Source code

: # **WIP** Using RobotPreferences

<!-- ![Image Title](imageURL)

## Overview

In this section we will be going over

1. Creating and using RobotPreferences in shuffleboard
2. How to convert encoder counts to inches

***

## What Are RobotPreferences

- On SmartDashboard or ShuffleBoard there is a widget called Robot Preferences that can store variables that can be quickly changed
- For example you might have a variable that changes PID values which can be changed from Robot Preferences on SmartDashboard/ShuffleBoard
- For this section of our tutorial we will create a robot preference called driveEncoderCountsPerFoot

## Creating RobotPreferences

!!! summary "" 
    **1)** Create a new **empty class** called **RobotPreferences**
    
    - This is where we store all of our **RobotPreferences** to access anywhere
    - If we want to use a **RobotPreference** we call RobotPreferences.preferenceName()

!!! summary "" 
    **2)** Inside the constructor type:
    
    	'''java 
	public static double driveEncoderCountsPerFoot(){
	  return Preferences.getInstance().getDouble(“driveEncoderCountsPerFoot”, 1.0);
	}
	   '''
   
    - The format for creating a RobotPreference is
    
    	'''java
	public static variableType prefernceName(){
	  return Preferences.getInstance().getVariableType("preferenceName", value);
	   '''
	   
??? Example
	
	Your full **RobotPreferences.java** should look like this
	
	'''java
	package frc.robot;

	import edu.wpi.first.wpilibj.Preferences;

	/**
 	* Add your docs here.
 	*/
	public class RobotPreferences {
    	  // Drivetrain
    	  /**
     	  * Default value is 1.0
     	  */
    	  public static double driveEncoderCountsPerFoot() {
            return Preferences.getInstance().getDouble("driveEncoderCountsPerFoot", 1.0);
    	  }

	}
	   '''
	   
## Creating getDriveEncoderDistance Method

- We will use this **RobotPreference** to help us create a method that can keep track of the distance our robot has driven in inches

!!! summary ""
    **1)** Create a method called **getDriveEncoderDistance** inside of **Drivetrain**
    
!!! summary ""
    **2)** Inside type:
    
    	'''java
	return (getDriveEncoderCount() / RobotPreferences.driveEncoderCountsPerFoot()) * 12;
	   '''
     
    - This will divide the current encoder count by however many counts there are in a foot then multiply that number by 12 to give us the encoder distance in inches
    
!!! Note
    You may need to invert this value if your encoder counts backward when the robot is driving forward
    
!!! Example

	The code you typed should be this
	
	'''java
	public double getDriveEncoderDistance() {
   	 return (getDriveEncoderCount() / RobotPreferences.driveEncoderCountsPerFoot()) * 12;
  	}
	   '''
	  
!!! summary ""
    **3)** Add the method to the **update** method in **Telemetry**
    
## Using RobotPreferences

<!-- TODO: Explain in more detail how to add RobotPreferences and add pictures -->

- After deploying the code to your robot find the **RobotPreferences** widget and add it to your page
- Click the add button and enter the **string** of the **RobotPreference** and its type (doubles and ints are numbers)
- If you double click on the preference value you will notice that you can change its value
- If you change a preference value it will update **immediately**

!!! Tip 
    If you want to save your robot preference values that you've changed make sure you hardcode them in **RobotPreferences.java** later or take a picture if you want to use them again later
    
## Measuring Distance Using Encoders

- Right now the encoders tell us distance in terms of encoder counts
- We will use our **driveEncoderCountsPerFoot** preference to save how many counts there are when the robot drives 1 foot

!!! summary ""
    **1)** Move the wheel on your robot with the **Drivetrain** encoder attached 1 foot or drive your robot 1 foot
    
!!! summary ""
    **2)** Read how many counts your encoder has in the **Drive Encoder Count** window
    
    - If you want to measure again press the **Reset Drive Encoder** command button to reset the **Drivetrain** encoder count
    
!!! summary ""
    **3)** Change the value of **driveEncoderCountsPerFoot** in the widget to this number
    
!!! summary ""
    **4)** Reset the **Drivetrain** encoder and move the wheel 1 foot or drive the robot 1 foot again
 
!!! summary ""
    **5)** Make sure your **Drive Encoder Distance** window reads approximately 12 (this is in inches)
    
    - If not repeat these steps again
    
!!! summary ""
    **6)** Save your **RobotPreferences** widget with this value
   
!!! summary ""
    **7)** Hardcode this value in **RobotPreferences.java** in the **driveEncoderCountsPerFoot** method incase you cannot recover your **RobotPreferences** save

==============================

_Task requirements:_ Give only how many lines above hold "window".

_Finished task:_ 2